It is also a classic example of a once-model social welfare program that
has defied the best of intentions and wandered into disaster.

A nonscientific survey of experts on both sides of the Atlantic found
universal agreement that loopholes in the world's most comprehensive
government-subsidized health care system are chiefly responsible for the
catastrophic explosion in drug use.

``Catastrophe'' is no exaggeration. France ``holds the world record for
deaths due to medication,'' notes Wurmser. Its prescription drug-related
mortality rate is 10 times higher than in neighboring countries and an
astounding 20-to-50 times higher for those older than 75.

Put simply, drug prices are kept so low that pharmaceutical manufacturers
must sell enormous amounts of their products to fund research and
development.

In the United States and Great Britain, the annual profit margin of drug
manufacturers is nearly 20 percent. By contrast, French firms average just
over 3 percent, according to Professor Denis Richard, chief of
pharmacological services at the Henri-Laborit Medical School in Poitiers.

``In France, the government controls drug prices, and the pharmaceutical
industry can't do much about its income except to emphasize volume,'' says
the OECD'S Dr. Poullier.

``French (drug) prices have long been less than 50 percent of the
corresponding German prices,'' notes Dr. Anne-Laurence Le Faou, author of a
book on the economics of public health in Europe.

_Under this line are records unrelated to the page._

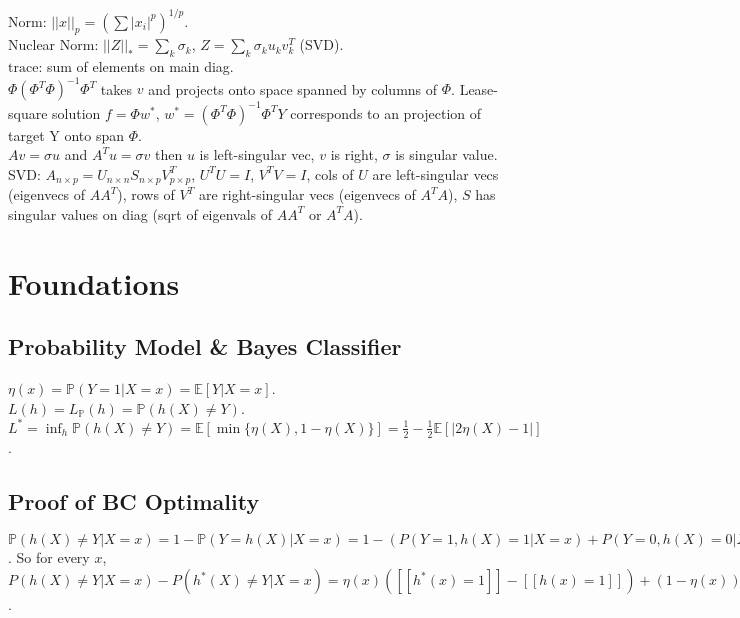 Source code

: Norm: $||x||_p = (\sum |x_i|^p)^{1/p}$.\\
Nuclear Norm: $||Z||_* = \sum_k\sigma_k$, $Z = \sum_k \sigma_k u_k v_k^T$ (SVD).\\
$\text{trace}$: sum of elements on main diag.\\
$\Phi(\Phi^T \Phi)^{-1}\Phi^T$ takes $v$ and projects onto space spanned by columns of $\Phi$. Lease-square solution $f=\Phi w^*$, $w^*=(\Phi^T \Phi)^{-1}\Phi^T Y$ corresponds to an projection of target Y onto span $\Phi$.\\
$Av=\sigma u$ and $A^Tu=\sigma v$ then $u$ is left-singular vec, $v$ is right, $\sigma$ is singular value.\\
SVD: $A_{n\times p} = U_{n\times n}S_{n\times p}V_{p\times p}^T$, $U^TU = I$, $V^TV = I$, cols of $U$ are left-singular vecs (eigenvecs of $AA^T$), rows of $V^T$ are right-singular vecs (eigenvecs of $A^TA$), $S$ has singular values on diag (sqrt of eigenvals of $AA^T$ or $A^TA$).

\section{Foundations}

\subsection*{Probability Model \& Bayes Classifier}

$\eta(x) = \mathbb{P}(Y=1|X=x) = \mathbb{E}[Y|X=x]$.\\
$L(h) = L_{\mathbb{P}}(h) = \mathbb{P}(h(X)\neq Y)$.\\
$L^* = \inf_h \mathbb{P}(h(X) \neq Y) = \mathbb{E}[\min\{\eta(X), 1-\eta(X)\}] = \frac{1}{2} - \frac{1}{2}\mathbb{E}[|2\eta(X) - 1|]$.

\subsection*{Proof of BC Optimality}

\begin{mdframed}
$\mathbb{P}(h(X) \neq Y | X = x) = 1 - \mathbb{P}(Y = h(X)|X=x) = 1 - (P(Y=1,h(X)=1|X=x) + P(Y=0,h(X)=0|X=x)) = 1 - ([[h(x)=1]]P(Y=1|X=x) + [[h(x)=0]]P(Y=0|X=x)) = 1 - ([[h(x)=1]]\eta(x) + [[h(x)=0]](1-\eta(x)))$. So for every $x$, $P(h(X) \neq Y|X=x) - P(h^*(X) \neq Y | X=x) = \eta(x)([[h^*(x)=1]] - [[h(x)=1]]) + (1-\eta(x))([[h^*(x)=0]]-[[h(x)=0]]) = (2\eta(x) - 1)([[h^*(x)=1]]-[[h(x)=1]]) \geq 0$.
\end{mdframed}

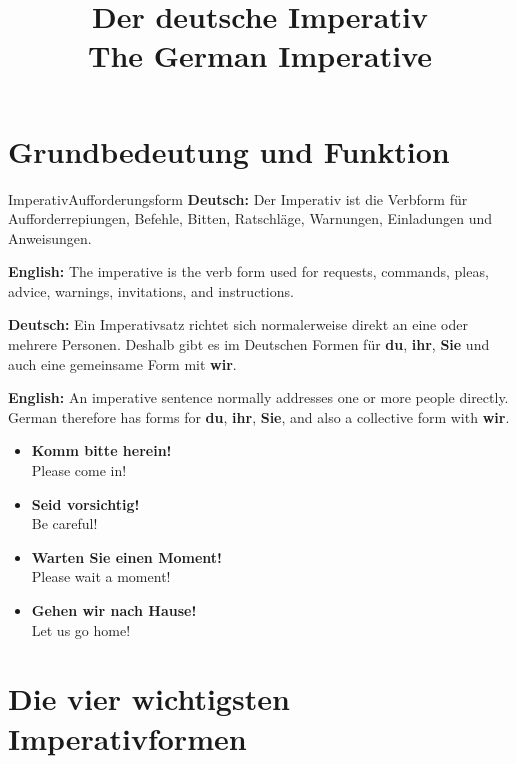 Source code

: \documentclass[a4paper,11pt]{article}
\title{Der deutsche Imperativ\\\large The German Imperative}
\date{}
\newcommand{\GermanText}[1]{\textbf{Deutsch: }#1\par}
\newcommand{\EnglishText}[1]{{\small\color{SoftGray}\textbf{English: }#1\par}}
\newcommand{\ExampleItem}[2]{\item \textbf{#1}\\{\small\color{SoftGray}#2}}
\begin{document}
    \maketitle
    \tableofcontents
    \newpage

    \section{Grundbedeutung und Funktion}

        \begin{grammarentry}{Imperativ}{Aufforderungsform}
            \GermanText{Der Imperativ ist die Verbform für Aufforderrepiungen, Befehle, Bitten, Ratschläge, Warnungen, Einladungen und Anweisungen.}
            \EnglishText{The imperative is the verb form used for requests, commands, pleas, advice, warnings, invitations, and instructions.}

            \GermanText{Ein Imperativsatz richtet sich normalerweise direkt an eine oder mehrere Personen. Deshalb gibt es im Deutschen Formen für \textbf{du}, \textbf{ihr}, \textbf{Sie} und auch eine gemeinsame Form mit \textbf{wir}.}
            \EnglishText{An imperative sentence normally addresses one or more people directly. German therefore has forms for \textbf{du}, \textbf{ihr}, \textbf{Sie}, and also a collective form with \textbf{wir}.}
        \end{grammarentry}

        \begin{exbox}
            \begin{itemize}
                \ExampleItem{Komm bitte herein!}{Please come in!}
                \ExampleItem{Seid vorsichtig!}{Be careful!}
                \ExampleItem{Warten Sie einen Moment!}{Please wait a moment!}
                \ExampleItem{Gehen wir nach Hause!}{Let us go home!}
            \end{itemize}
        \end{exbox}

    \section{Die vier wichtigsten Imperativformen}
\end{document}
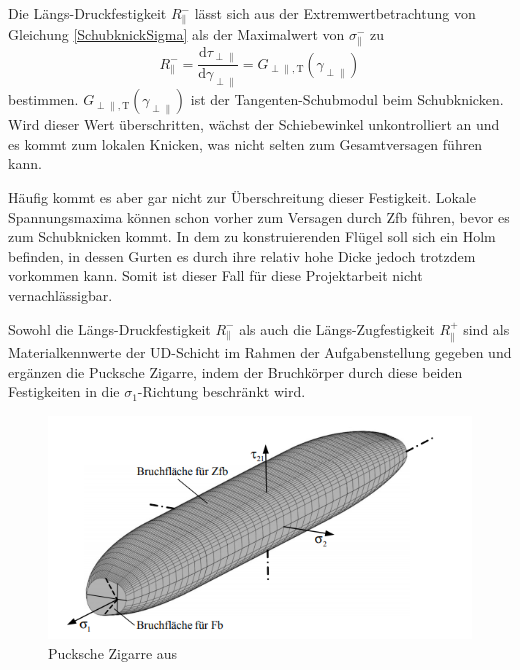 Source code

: Die Längs-Druckfestigkeit $R_\parallel^-$ lässt sich aus der Extremwertbetrachtung von Gleichung \ref{SchubknickSigma} als der Maximalwert von $\sigma_{\parallel}^-$ zu
\begin{equation}
	R_\parallel^- = \frac{\mathrm{d}\tau_{\perp\parallel}}{\mathrm{d}\gamma_{\perp\parallel}} = G_{\perp\parallel,\mathrm{T}}(\gamma_{\perp\parallel})
\end{equation}
bestimmen. $G_{\perp\parallel,\mathrm{T}}(\gamma_{\perp\parallel})$ ist der Tangenten-Schubmodul beim Schubknicken. Wird dieser Wert überschritten, wächst der Schiebewinkel unkontrolliert an und es kommt zum lokalen Knicken, was nicht selten zum Gesamtversagen führen kann.

\noindent Häufig kommt es aber gar nicht zur Überschreitung dieser Festigkeit. Lokale Spannungsmaxima können schon vorher zum Versagen durch Zfb führen, bevor es zum Schubknicken kommt. In dem zu konstruierenden Flügel soll sich ein Holm befinden, in dessen Gurten es durch ihre relativ hohe Dicke jedoch trotzdem vorkommen kann. Somit ist dieser Fall für diese Projektarbeit nicht vernachlässigbar.

\noindent Sowohl die Längs-Druckfestigkeit $R_\parallel^-$ als auch die Längs-Zugfestigkeit $R_\parallel^+$ sind als Materialkennwerte der UD-Schicht im Rahmen der Aufgabenstellung gegeben und ergänzen die Pucksche Zigarre, indem der Bruchkörper durch diese beiden Festigkeiten in die $\sigma_1$-Richtung beschränkt wird.
\begin{figure}
	\includegraphics[width=1.0\textwidth]{Bilder/Zigarre.png}
	\caption{Pucksche Zigarre aus \cite{item3}}
\end{figure} 
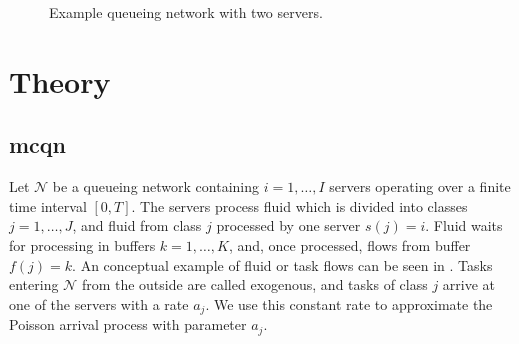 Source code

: \documentclass[11pt,a4paper,titlepage]{article}
\newcommand*{\qnet}{\ensuremath{\mathcal{N}}}%
\theoremstyle{definition}
\begin{document}
\begin{figure}
    \centering
    \caption[Example queueing network with two servers.]{
        \label{fig:queue-net}
        Example queueing network with two servers.
    }
\end{figure}

\section{Theory}
\label{sec:theory}


\subsection{\acrshort{mcqn}}
\label{subsec:theory:mcqn}

Let $\qnet$ be a queueing network containing $i = 1, \ldots, I$
servers operating over a finite time interval $[0,T]$.
The servers process fluid which is divided into classes $j = 1, \ldots, J$,
and fluid from class $j$ processed by one server $s(j) = i$.
Fluid waits for processing in buffers $k = 1, \ldots, K$,
and,
once processed,
flows from buffer $f(j) = k$.
An conceptual example of fluid or task flows can be seen in .
Tasks entering $\qnet$ from the outside are called exogenous,
and tasks of class $j$ arrive at one of the servers with a rate $a_j$.
We use this constant rate to approximate the Poisson arrival process
with parameter $a_j$.
\end{document}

Pharmaceuticals are the only sector of French industry in which prices are
set by the state, a policy that involves 80 percent of all medications on
the market.

To achieve volume sales, the $20 billion-a-year French pharmaceutical
industry runs giant marketing campaigns, papering city walls with posters
for drugs and inflating mass-circulation magazines with slick full-page
ads. It besieges doctors with more than 17,000 sales representatives.

The costs are effectively passed on to the government.

National health insurance covers 99 percent of the French public. Patients
are directly reimbursed for 65 percent of most drug purchases, and 100
percent for medications regarded as indispensable for the treatment of
serious illness.

Much of the remaining cost is absorbed by ``la mutuelle,'' a supplementary
private insurance policy, usually paid for by employers, that covers 87
percent of the population.

``For individuals, there are no financial inhibitions on consumption,''
said Professor Mike Dixon of the University of South Carolina, who spent a
year in Paris researching comparative levels of pharmaceutical use.

The result of the trade-off between controlled retail prices and high sales
volume, however, is heavy public debt. French households spent 126 billion
francs on drugs in 1995 (about $24.7 billion). In comparison, household
expenditures on wine and all alcoholic beverages was 89 billion francs
($17.5 billion).

Medication expenditures helped push the nation's total health bill from 4.2
percent of GDP in 1960 to 10.2 percent in 1994, a level exceeded worldwide
only by the 14.5 percent outlay in the United States.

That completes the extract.